*Extracted data*:
────────
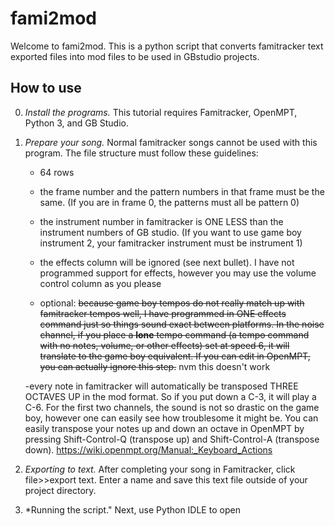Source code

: # fami2mod


Welcome to fami2mod. This is a python script that converts famitracker text exported files into mod files to be used in GBstudio projects.

## How to use
0. *Install the programs.* This tutorial requires Famitracker, OpenMPT, Python 3, and GB Studio.
1. *Prepare your song.* Normal famitracker songs cannot be used with this program. The file structure must follow these guidelines:
    
    - 64 rows
    
    - the frame number and the pattern numbers in that frame must be the same. (If you are in frame 0, the patterns must all be pattern 0)
    
    - the instrument number in famitracker is ONE LESS than the instrument numbers of GB studio. (If you want to use game boy instrument 2, your famitracker instrument must be instrument 1)
    
    - the effects column will be ignored (see next bullet). I have 	not programmed support for effects, however you may use the volume control column as you please
    
    - optional: ~~because game boy tempos do not really match up with famitracker tempos well, I have programmed in ONE effects command just so things sound exact between platforms.
      In the noise channel, if you place a **lone** tempo command (a tempo command with no notes, volume, or other effects) set at speed 6, it will translate to the game boy equivalent.
      If you can edit in OpenMPT, you can actually ignore this step.~~ nvm this doesn't work
      
     -every note in famitracker will automatically be transposed THREE OCTAVES UP in the mod format. So if you put down a C-3, it will play a C-6. 
      For the first two channels, the sound is not so drastic on the game boy, however one can easily see how troublesome it might be.
      You can easily transpose your notes up and down an octave in OpenMPT by pressing Shift-Control-Q (transpose up) and Shift-Control-A (transpose down). https://wiki.openmpt.org/Manual:_Keyboard_Actions
      
      
      
2. *Exporting to text.* After completing your song in Famitracker, click file>>export text. Enter a name and save this text file outside of your project directory.

3. *Running the script." Next, use Python IDLE to open 
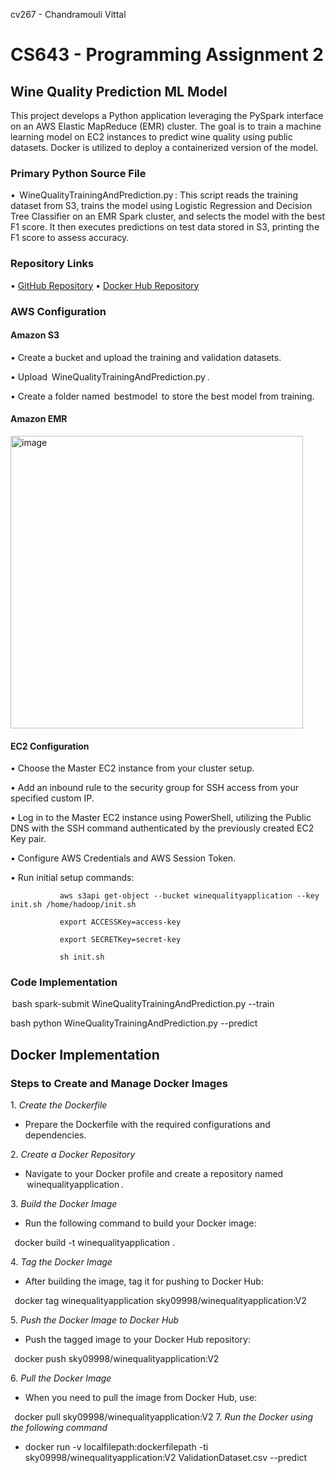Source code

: cv267 - Chandramouli Vittal
# CS643 - Programming Assignment 2
## Wine Quality Prediction ML Model

This project develops a Python application leveraging the PySpark interface on an AWS Elastic MapReduce (EMR) cluster. The goal is to train a machine learning model on EC2 instances to predict wine quality using public datasets. Docker is utilized to deploy a containerized version of the model.

### Primary Python Source File

•⁠  ⁠⁠ WineQualityTrainingAndPrediction.py ⁠: This script reads the training dataset from S3, trains the model using Logistic Regression and Decision Tree Classifier on an EMR Spark cluster, and selects the model with the best F1 score. It then executes predictions on test data stored in S3, printing the F1 score to assess accuracy.

### Repository Links

•⁠  ⁠[GitHub Repository](https://github.com/sky09998/WineQualityApplication)
•⁠  ⁠[Docker Hub Repository](https://hub.docker.com/repository/docker/sky09998/winequalityapplication/)

### AWS Configuration

#### Amazon S3
•⁠  ⁠Create a bucket and upload the training and validation datasets.


•⁠  ⁠Upload ⁠ WineQualityTrainingAndPrediction.py ⁠.


•⁠  ⁠Create a folder named ⁠ bestmodel ⁠ to store the best model from training.



#### Amazon EMR
<img width="468" alt="image" src="https://github.com/sky09998/WineQualityApplication/assets/105906119/9f8b1437-83c5-4623-b808-7d6557dcc45a">


#### EC2 Configuration
•⁠  ⁠Choose the Master EC2 instance from your cluster setup.


•⁠  ⁠Add an inbound rule to the security group for SSH access from your specified custom IP.


•⁠  ⁠Log in to the Master EC2 instance using PowerShell, utilizing the Public DNS with the SSH command authenticated by the previously created EC2 Key pair.


•⁠  ⁠Configure AWS Credentials and AWS Session Token.


•⁠  ⁠Run initial setup commands:


              ⁠ aws s3api get-object --bucket winequalityapplication --key init.sh /home/hadoop/init.sh ⁠
            
              ⁠ export ACCESSKey=access-key
            
              ⁠ export SECRETKey=secret-key
            
              ⁠ sh init.sh ⁠


### Code Implementation

⁠ bash
spark-submit WineQualityTrainingAndPrediction.py --train


 bash
python WineQualityTrainingAndPrediction.py --predict
 ⁠
## Docker Implementation

### Steps to Create and Manage Docker Images

1.⁠ ⁠*Create the Dockerfile*
   - Prepare the Dockerfile with the required configurations and dependencies.

2.⁠ ⁠*Create a Docker Repository*
   - Navigate to your Docker profile and create a repository named ⁠ winequalityapplication ⁠.

3.⁠ ⁠*Build the Docker Image*
   - Run the following command to build your Docker image:
     
⁠      docker build -t winequalityapplication .
      ⁠

4.⁠ ⁠*Tag the Docker Image*
   - After building the image, tag it for pushing to Docker Hub:
     
⁠      docker tag winequalityapplication sky09998/winequalityapplication:V2
      ⁠

5.⁠ ⁠*Push the Docker Image to Docker Hub*
   - Push the tagged image to your Docker Hub repository:
     
⁠      docker push sky09998/winequalityapplication:V2
      ⁠

6.⁠ ⁠*Pull the Docker Image*
   - When you need to pull the image from Docker Hub, use:
     
⁠      docker pull sky09998/winequalityapplication:V2
7. *Run the Docker using the following command*
   - docker run -v localfilepath:dockerfilepath  -ti sky09998/winequalityapplication:V2 ValidationDataset.csv --predict
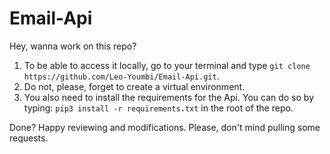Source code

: # Email-Api

Hey, wanna work on this repo?  
1. To be able to access it locally, go to your terminal and type `git clone https://github.com/Leo-Youmbi/Email-Api.git`.  
2. Do not, please, forget to create a virtual environment.  
3. You also need to install the requirements for the Api. You can do so by typing: `pip3 install -r requirements.txt` in the root of the repo.  
  
Done? Happy reviewing and modifications. Please, don't mind pulling some requests.
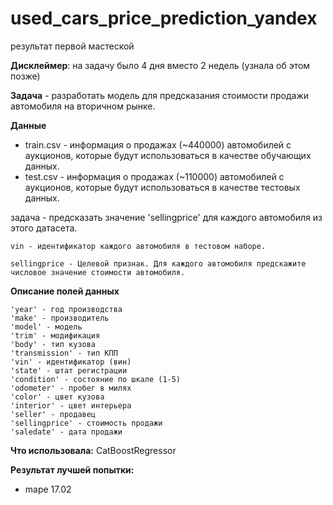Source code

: # used_cars_price_prediction_yandex
результат первой мастеской 

**Дисклеймер**: на задачу было 4 дня вместо 2 недель (узнала об этом позже)

**Задача** - разработать модель для предсказания стоимости продажи автомобиля на вторичном рынке.

**Данные**
* train.csv - информация о продажах (~440000) автомобилей с аукционов, которые будут использоваться в качестве обучающих данных.
* test.csv - информация о продажах (~110000) автомобилей с аукционов, которые будут использоваться в качестве тестовых данных.

задача - предсказать значение 'sellingprice' для каждого автомобиля из этого датасета.

    vin - идентификатор каждого автомобиля в тестовом наборе.

    sellingprice - Целевой признак. Для каждого автомобиля предскажите числовое значение стоимости автомобиля.

**Описание полей данных**

    'year' - год производства
    'make' - производитель
    'model' - модель
    'trim' - модификация
    'body' - тип кузова
    'transmission' - тип КПП
    'vin' - идентификатор (вин)
    'state' - штат регистрации
    'condition' - состояние по шкале (1-5)
    'odometer' - пробег в милях
    'color' - цвет кузова
    'interior' - цвет интерьера
    'seller' - продавец
    'sellingprice' - стоимость продажи
    'saledate' - дата продажи
    
**Что использовала:**
CatBoostRegressor

**Рeзультат лучшей попытки:**
* mape 17.02
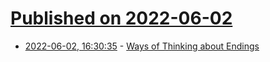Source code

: # [Published on 2022-06-02](index.md)

* [2022-06-02, 16:30:35](https://news.ycombinator.com/item?id=31596997) - [Ways of Thinking about Endings](https://georgesaunders.substack.com/p/ten-ways-of-thinking-about-endings)
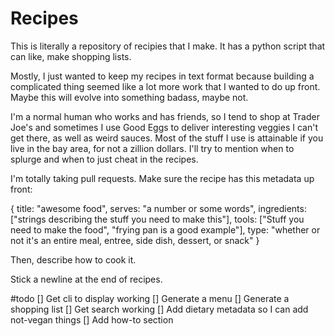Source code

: Recipes
==========

This is literally a repository of recipies that I make. 
It has a python script that can like, make shopping lists.

Mostly, I just wanted to keep my recipes in text format because building a complicated thing seemed like a lot more work that I wanted to do up front. Maybe this will evolve into something badass, maybe not.

I'm a normal human who works and has friends, so I tend to shop at Trader Joe's and sometimes I use Good Eggs to deliver interesting veggies I can't get there, as well as weird sauces. Most of the stuff I use is attainable if you live in the bay area, for not a zillion dollars. I'll try to mention when to splurge and when to just cheat in the recipes. 

I'm totally taking pull requests. Make sure the recipe has this metadata up front:

{
	title: "awesome food",
	serves: "a number or some words",
	ingredients: ["strings describing the stuff you need to make this"],
	tools: ["Stuff you need to make the food", "frying pan is a good example"],
	type: "whether or not it's an entire meal, entree, side dish, dessert, or snack"
} 

Then, describe how to cook it.

Stick a newline at the end of recipes.

#todo
[] Get cli to display working
[] Generate a menu
[] Generate a shopping list
[] Get search working 
[] Add dietary metadata so I can add not-vegan things
[] Add how-to section
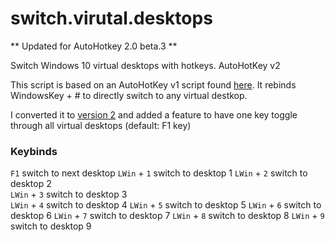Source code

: # switch.virutal.desktops
** Updated for AutoHotkey 2.0 beta.3 **

Switch Windows 10 virtual desktops with hotkeys. AutoHotKey v2

This script is based on an AutoHotKey v1 script found [here](https://www.computerhope.com/tips/tip224.htm). It rebinds WindowsKey + # to directly switch to any virtual destkop.

I converted it to [version 2](https://www.autohotkey.com/v2/) and added a feature to have one key toggle through all virtual desktops (default: F1 key)

### Keybinds
`F1` switch to next desktop 
`LWin` + `1` switch to desktop 1 
`LWin` + `2` switch to desktop 2  
`LWin` + `3` switch to desktop 3  
`LWin` + `4` switch to desktop 4
`LWin` + `5` switch to desktop 5 
`LWin` + `6` switch to desktop 6
`LWin` + `7` switch to desktop 7
`LWin` + `8` switch to desktop 8
`LWin` + `9` switch to desktop 9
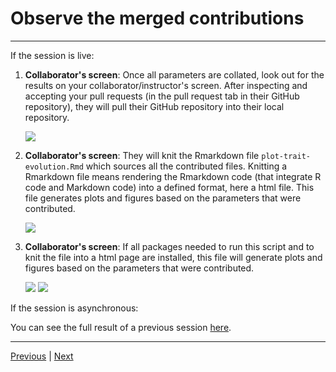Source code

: # Observe the merged contributions

***

If the session is live:  

1. **Collaborator's screen**: Once all parameters are collated, look out for the results on your collaborator/instructor's screen. After inspecting and accepting your pull requests (in the pull request tab in their GitHub repository), they will pull their GitHub repository into their local repository. 

    ![](./assets/pull.png)

2. **Collaborator's screen**: They will knit the Rmarkdown file `plot-trait-evolution.Rmd` which sources all the contributed files. Knitting a Rmarkdown file means rendering the Rmarkdown code (that integrate R code and Markdown code) into a defined format, here a html file. This file generates plots and figures based on the parameters that were contributed.  

    ![](./assets/knit.png)

3. **Collaborator's screen**: If all packages needed to run this script and to knit the file into a html page are installed, this file will generate plots and figures based on the parameters that were contributed.

   ![](./assets/plot.png)
   ![](./assets/skulls.png)

If the session is asynchronous:    

You can see the full result of a previous session [here](https://rpubs.com/annakrystalli/278074).

***

[Previous](./pull-request.md) | [Next](./pull-upstream.md)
────────
*Task goal*: The required output is every line from the beginning of the material above through the line with "0. *Install the", exact and without pictures.

*Written solution*:
Source code

: # fami2mod


Welcome to fami2mod. This is a python script that converts famitracker text exported files into mod files to be used in GBstudio projects.

## How to use
0. *Install the programs.* This tutorial requires Famitracker, OpenMPT, Python 3, and GB Studio.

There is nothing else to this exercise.